Estimators

library(coresynth)

coresynth exposes six estimators through scm_fit() plus an experimental-design variant (scm_design()). This article covers the method-specific options for each. For the basics of the shared interface, see Get started. For inference, see Inference; for multi-period adoption, see Staggered adoption.

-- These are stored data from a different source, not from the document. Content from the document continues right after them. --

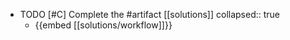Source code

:   - TODO [#C] Complete the #artifact [[solutions]]
    collapsed:: true
    - {{embed [[solutions/workflow]]}}


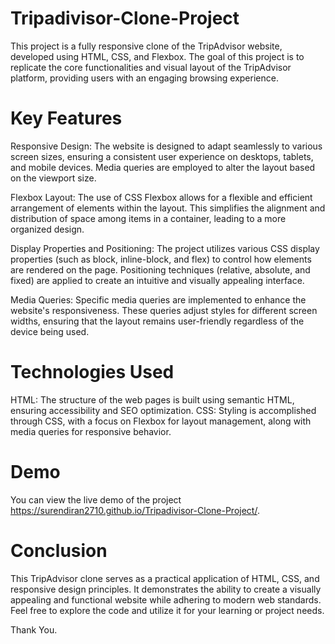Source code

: # Tripadivisor-Clone-Project

This project is a fully responsive clone of the TripAdvisor website, developed using HTML, CSS, and Flexbox. The goal of this project is to replicate the core functionalities and visual layout of the TripAdvisor platform, providing users with an engaging browsing experience.

# Key Features

Responsive Design:
The website is designed to adapt seamlessly to various screen sizes, ensuring a consistent user experience on desktops, tablets, and mobile devices. Media queries are employed to alter the layout based on the viewport size.

Flexbox Layout:
The use of CSS Flexbox allows for a flexible and efficient arrangement of elements within the layout. This simplifies the alignment and distribution of space among items in a container, leading to a more organized design.

Display Properties and Positioning:
The project utilizes various CSS display properties (such as block, inline-block, and flex) to control how elements are rendered on the page. Positioning techniques (relative, absolute, and fixed) are applied to create an intuitive and visually appealing interface.

Media Queries: 
Specific media queries are implemented to enhance the website's responsiveness. These queries adjust styles for different screen widths, ensuring that the layout remains user-friendly regardless of the device being used.

# Technologies Used

HTML: The structure of the web pages is built using semantic HTML, ensuring accessibility and SEO optimization. CSS: Styling is accomplished through CSS, with a focus on Flexbox for layout management, along with media queries for responsive behavior.

# Demo
You can view the live demo of the project https://surendiran2710.github.io/Tripadivisor-Clone-Project/.

# Conclusion
This TripAdvisor clone serves as a practical application of HTML, CSS, and responsive design principles. It demonstrates the ability to create a visually appealing and functional website while adhering to modern web standards. Feel free to explore the code and utilize it for your learning or project needs.

Thank You.
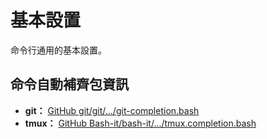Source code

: 基本設置
=======


命令行通用的基本設置。



## 命令自動補齊包資訊


* **git：**
  [GitHub git/git/.../git-completion.bash](https://github.com/git/git/blob/master/contrib/completion/git-completion.bash)
* **tmux：**
  [GitHub Bash-it/bash-it/.../tmux.completion.bash](https://github.com/Bash-it/bash-it/blob/master/completion/available/tmux.completion.bash)

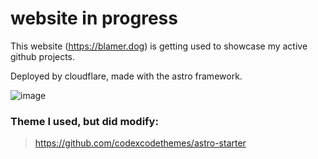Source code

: # **website in progress**
This website (https://blamer.dog) is getting used to showcase my active github projects. 

Deployed by cloudflare, made with the astro framework.

![image](https://github.com/user-attachments/assets/b7957dcd-6c94-4595-b95a-041170e701b0)

### Theme I used, but did modify:
> https://github.com/codexcodethemes/astro-starter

We use one synthetic panel throughout, with two auxiliary covariates so we can demonstrate predictor- and covariate-based matching.

set.seed(1)
N <- 12; TT <- 20; T_pre <- 12
f   <- cumsum(rnorm(TT, 0, 0.5))
lam <- rnorm(N, 1, 0.3)
dat <- expand.grid(time = seq_len(TT), id = paste0("u", seq_len(N)))
dat$y      <- as.vector(outer(f, lam)) + rnorm(nrow(dat), 0, 0.3)
dat$income <- as.vector(outer(f * 0.5, lam)) + rnorm(nrow(dat), 0, 0.3)  # predictor
dat$x      <- rnorm(nrow(dat))                                           # time-varying cov
dat$d      <- as.integer(dat$id == "u1" & dat$time > T_pre)
dat$y[dat$d == 1] <- dat$y[dat$d == 1] + 2.0   # true ATT = 2.0

SCM — Synthetic Control Method

Abadie, Diamond & Hainmueller (2010). Donor weights on the simplex match the treated unit’s pre-treatment trajectory.

Predictors via `pred()`

By default (predictors = NULL) all pre-treatment outcomes form the predictor matrix. To match on covariates and specific outcome lags instead, build a list of pred(vars, times, op) specs:

fit_scm <- scm_fit(
  y ~ d | id + time, data = dat, method = "scm",
  predictors = list(
    pred("income", 1:T_pre),          # mean income over the pre-period
    pred("y", T_pre),                  # outcome in the last pre-period
    pred("y", 1:4, op = "mean")        # outcome averaged over early pre-period
  )
)
fit_scm$estimate
#> [1] 2.040494

Out-of-sample V selection, donor filtering, penalisation

# Abadie (2021) S.3.2: split the pre-period to choose V out of sample
fit_oos <- scm_fit(y ~ d | id + time, data = dat, method = "scm",
                   v_selection = "oos")

# Abadie (2021) S.4: drop poorly-fitting donors by individual MSPE ratio
fit_filt <- scm_fit(y ~ d | id + time, data = dat, method = "scm",
                    donor_mspe_threshold = 5)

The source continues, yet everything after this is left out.